With Chinese growth showing evidence of revival, that leaves Europe as the world's economic slowcoach going into 2013.
In particular, economists were surprised by news the UK services PMI slipped to 48.9 in December from 50.2 last month, sagging below the 50 mark that divides from contraction for the first time in two years.
"The PMIs point to an economy that is contracting modestly," said Rob Wood, chief UK economist at Berenberg Bank.
"The broader picture is that for some time the economy has been bouncing around the bottom ... and I think this is likely to stay with us for the next couple of quarters."
Survey compiler Markit said the figures suggest Britain's economy shrank 0.2 percent in the final quarter of 2012, a slightly bigger drop than most other private-sector forecasts.
The euro zone composite PMI hit its highest levels since last March, rising to 47.2 in December from 46.5 in November, although it remained rooted below the 50 mark for an 11th month.
"I think (the euro zone PMIs) are showing a decisive bottoming-out of activity," said James Nixon, chief European economist at Societe Generale.

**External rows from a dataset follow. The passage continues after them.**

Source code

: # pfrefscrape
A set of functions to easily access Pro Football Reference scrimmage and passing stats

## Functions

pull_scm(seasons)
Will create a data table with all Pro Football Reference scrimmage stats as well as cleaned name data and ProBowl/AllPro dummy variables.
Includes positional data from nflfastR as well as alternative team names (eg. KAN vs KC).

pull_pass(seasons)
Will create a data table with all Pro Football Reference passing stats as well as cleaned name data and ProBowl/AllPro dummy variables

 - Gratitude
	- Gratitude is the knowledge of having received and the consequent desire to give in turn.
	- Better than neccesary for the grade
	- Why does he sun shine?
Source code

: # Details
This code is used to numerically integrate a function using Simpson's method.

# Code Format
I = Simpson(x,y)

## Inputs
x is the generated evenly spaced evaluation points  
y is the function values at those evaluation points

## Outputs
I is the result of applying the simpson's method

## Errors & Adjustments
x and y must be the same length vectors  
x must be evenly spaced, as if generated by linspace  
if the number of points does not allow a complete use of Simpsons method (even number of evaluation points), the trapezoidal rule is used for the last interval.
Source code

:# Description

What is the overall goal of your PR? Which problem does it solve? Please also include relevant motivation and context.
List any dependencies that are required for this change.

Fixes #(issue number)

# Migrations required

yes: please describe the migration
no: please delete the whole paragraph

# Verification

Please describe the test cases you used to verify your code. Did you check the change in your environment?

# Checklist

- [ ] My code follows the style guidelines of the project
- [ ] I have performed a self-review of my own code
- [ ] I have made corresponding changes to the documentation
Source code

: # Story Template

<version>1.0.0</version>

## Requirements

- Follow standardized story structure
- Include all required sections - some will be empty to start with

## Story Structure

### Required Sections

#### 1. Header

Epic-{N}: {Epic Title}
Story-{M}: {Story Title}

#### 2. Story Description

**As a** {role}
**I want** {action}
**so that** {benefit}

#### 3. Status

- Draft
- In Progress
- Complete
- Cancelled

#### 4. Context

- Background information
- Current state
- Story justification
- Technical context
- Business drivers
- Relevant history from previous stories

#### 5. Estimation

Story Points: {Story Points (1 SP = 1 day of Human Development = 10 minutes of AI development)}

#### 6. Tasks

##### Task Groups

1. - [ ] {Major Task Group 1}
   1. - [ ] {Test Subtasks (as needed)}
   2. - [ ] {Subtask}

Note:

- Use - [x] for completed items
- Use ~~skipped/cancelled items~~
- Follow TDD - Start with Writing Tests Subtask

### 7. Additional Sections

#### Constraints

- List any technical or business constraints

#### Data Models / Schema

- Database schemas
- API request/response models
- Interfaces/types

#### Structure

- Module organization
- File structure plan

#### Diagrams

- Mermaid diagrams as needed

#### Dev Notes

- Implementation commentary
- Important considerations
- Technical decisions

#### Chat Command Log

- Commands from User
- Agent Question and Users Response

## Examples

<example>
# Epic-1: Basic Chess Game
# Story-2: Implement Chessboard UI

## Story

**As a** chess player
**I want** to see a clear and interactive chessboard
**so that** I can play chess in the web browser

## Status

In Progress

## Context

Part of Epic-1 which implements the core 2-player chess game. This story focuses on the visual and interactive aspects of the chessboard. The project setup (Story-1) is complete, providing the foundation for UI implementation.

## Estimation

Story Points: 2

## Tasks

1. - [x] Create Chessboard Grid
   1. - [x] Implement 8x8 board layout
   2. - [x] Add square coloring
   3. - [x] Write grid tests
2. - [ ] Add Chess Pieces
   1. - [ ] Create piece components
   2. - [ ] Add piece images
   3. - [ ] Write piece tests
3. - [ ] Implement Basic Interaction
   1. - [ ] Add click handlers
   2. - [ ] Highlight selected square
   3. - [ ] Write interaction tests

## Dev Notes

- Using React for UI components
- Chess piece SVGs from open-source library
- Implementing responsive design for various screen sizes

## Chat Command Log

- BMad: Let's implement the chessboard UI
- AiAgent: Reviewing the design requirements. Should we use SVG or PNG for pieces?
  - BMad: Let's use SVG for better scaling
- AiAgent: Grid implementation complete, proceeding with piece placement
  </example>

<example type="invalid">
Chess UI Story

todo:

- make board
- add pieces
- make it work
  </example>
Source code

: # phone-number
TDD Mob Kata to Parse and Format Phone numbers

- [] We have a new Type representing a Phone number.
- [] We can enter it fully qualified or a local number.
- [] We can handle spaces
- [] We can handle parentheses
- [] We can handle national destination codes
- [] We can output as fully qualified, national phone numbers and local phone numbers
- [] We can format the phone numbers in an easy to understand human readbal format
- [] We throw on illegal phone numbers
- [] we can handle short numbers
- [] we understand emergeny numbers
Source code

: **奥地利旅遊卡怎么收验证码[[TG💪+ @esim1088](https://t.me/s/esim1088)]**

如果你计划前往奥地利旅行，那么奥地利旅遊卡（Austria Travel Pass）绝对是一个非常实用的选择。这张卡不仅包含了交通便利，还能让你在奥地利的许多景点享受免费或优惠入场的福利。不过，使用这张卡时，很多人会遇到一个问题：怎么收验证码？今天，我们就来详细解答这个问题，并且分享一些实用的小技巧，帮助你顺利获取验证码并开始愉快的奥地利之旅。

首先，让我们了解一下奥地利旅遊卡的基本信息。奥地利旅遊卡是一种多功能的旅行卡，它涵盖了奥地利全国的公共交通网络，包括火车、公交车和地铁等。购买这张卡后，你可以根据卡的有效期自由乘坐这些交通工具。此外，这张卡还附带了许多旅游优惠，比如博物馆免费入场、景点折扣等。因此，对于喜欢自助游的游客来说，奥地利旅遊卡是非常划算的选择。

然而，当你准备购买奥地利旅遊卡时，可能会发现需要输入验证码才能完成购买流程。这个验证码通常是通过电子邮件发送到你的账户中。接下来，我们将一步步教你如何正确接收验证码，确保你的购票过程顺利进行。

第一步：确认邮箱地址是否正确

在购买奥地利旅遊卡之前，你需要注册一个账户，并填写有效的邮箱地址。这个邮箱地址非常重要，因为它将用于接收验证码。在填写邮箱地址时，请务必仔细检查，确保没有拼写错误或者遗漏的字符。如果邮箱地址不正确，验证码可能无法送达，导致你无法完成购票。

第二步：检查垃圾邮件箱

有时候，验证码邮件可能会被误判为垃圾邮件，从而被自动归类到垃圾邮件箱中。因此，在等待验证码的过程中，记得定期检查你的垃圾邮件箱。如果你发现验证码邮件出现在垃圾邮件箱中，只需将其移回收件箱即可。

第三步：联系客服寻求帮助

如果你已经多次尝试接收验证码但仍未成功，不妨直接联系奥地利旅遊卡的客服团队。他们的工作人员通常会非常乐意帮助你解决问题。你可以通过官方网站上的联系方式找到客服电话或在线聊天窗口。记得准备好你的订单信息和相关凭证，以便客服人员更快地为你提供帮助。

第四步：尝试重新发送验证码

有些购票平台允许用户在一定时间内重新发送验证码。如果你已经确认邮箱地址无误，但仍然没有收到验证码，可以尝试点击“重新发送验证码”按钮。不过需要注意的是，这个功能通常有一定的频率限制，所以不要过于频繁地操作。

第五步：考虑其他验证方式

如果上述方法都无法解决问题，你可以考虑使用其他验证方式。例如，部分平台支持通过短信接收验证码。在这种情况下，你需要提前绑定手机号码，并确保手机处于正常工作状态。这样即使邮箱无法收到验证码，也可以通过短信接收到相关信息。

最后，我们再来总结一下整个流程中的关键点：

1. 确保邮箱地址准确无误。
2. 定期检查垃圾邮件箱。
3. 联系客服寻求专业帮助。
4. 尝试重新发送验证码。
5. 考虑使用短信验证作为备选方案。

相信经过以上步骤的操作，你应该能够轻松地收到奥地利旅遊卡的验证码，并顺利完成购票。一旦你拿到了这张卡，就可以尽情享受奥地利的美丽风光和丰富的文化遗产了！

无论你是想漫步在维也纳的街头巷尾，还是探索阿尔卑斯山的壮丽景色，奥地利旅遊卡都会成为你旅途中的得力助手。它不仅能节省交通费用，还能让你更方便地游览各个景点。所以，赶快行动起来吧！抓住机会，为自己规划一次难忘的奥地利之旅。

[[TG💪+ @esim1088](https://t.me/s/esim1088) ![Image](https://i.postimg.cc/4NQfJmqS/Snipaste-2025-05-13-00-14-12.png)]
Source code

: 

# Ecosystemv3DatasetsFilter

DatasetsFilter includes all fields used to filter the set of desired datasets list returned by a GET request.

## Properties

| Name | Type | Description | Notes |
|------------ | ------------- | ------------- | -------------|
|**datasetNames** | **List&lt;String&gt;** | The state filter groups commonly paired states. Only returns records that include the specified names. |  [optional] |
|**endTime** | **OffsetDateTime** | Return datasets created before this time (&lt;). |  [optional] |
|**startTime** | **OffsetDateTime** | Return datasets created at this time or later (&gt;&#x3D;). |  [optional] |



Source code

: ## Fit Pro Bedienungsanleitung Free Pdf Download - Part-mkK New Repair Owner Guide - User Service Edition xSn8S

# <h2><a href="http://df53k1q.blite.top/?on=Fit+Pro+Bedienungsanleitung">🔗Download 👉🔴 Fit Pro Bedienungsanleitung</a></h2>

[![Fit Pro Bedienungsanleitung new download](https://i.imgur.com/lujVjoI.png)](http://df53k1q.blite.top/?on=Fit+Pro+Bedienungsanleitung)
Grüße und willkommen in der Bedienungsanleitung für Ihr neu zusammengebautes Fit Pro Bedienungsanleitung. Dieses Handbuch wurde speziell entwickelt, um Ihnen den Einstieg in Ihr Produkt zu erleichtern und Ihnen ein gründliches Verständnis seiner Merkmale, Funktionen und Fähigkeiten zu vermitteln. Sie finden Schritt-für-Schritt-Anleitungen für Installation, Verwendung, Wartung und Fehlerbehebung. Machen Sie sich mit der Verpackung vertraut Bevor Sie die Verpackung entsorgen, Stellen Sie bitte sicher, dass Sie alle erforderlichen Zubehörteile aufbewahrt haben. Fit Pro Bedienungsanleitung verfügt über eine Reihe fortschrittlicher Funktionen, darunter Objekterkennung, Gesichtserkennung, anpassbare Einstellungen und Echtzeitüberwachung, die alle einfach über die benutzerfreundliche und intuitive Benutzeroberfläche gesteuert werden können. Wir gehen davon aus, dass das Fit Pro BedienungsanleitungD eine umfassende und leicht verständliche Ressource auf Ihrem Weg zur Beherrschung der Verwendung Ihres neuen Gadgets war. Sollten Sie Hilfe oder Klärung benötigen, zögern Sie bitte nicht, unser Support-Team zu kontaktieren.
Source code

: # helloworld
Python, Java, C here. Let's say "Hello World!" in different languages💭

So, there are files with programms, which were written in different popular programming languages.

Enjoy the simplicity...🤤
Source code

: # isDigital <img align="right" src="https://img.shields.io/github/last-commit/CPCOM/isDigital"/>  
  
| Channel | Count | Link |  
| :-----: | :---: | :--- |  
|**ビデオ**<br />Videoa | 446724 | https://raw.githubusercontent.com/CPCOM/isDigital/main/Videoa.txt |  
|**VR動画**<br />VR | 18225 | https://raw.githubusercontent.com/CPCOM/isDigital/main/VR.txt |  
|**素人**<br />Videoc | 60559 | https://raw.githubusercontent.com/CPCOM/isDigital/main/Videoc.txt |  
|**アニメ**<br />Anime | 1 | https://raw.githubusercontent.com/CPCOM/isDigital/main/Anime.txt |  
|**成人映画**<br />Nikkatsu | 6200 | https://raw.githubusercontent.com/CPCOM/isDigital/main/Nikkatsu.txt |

"Now, the actual levels of the surveys are still consistent with GDP declining, but at least things aren't getting worse any faster."
The decline eased among the services firms that make up the bulk of the euro zone's economy, ranging from banks to restaurants, but manufacturers endured an awful end to 2012.
Survey compiler Markit warned that Friday's figures would probably fail to prevent the euro zone's recession deepening in the fourth quarter of last year, thanks to dismal figures in October and November.
"The surveys at least bring some substance to the belief that the worst is over and that a return to growth is in sight for the region in 2013," said Chris Williamson, chief economist at Markit.
As with last year, the euro zone economy's fate hinges on the resolution of the sovereign debt crisis, which still smoulders despite the creation of financial firewalls by the European Central Bank and European Union.
German Finance Minister Wolfgang Schaeuble said last week he thought the worst had passed for the debt crisis, although similar sentiments have been expressed by various European policymakers and politicians since mid-2010.
Friday's European data followed news that China's services sector saw its slowest rate of expansion in nearly a year and a half in December, although the HSBC services PMI still pointed to a modest revival in economic growth.
And economists expect the U.S. ISM non-manufacturing survey, another PMI, to fall slightly to 54.2 in December from November's 54.7. While showing slowing growth, that would still signal a far brighter economic outlook for the U.S. compared with its European peers.
Analysts also predict the U.S. economy added around 150,000 non-farm jobs in December, compared with 146,000 the previous month.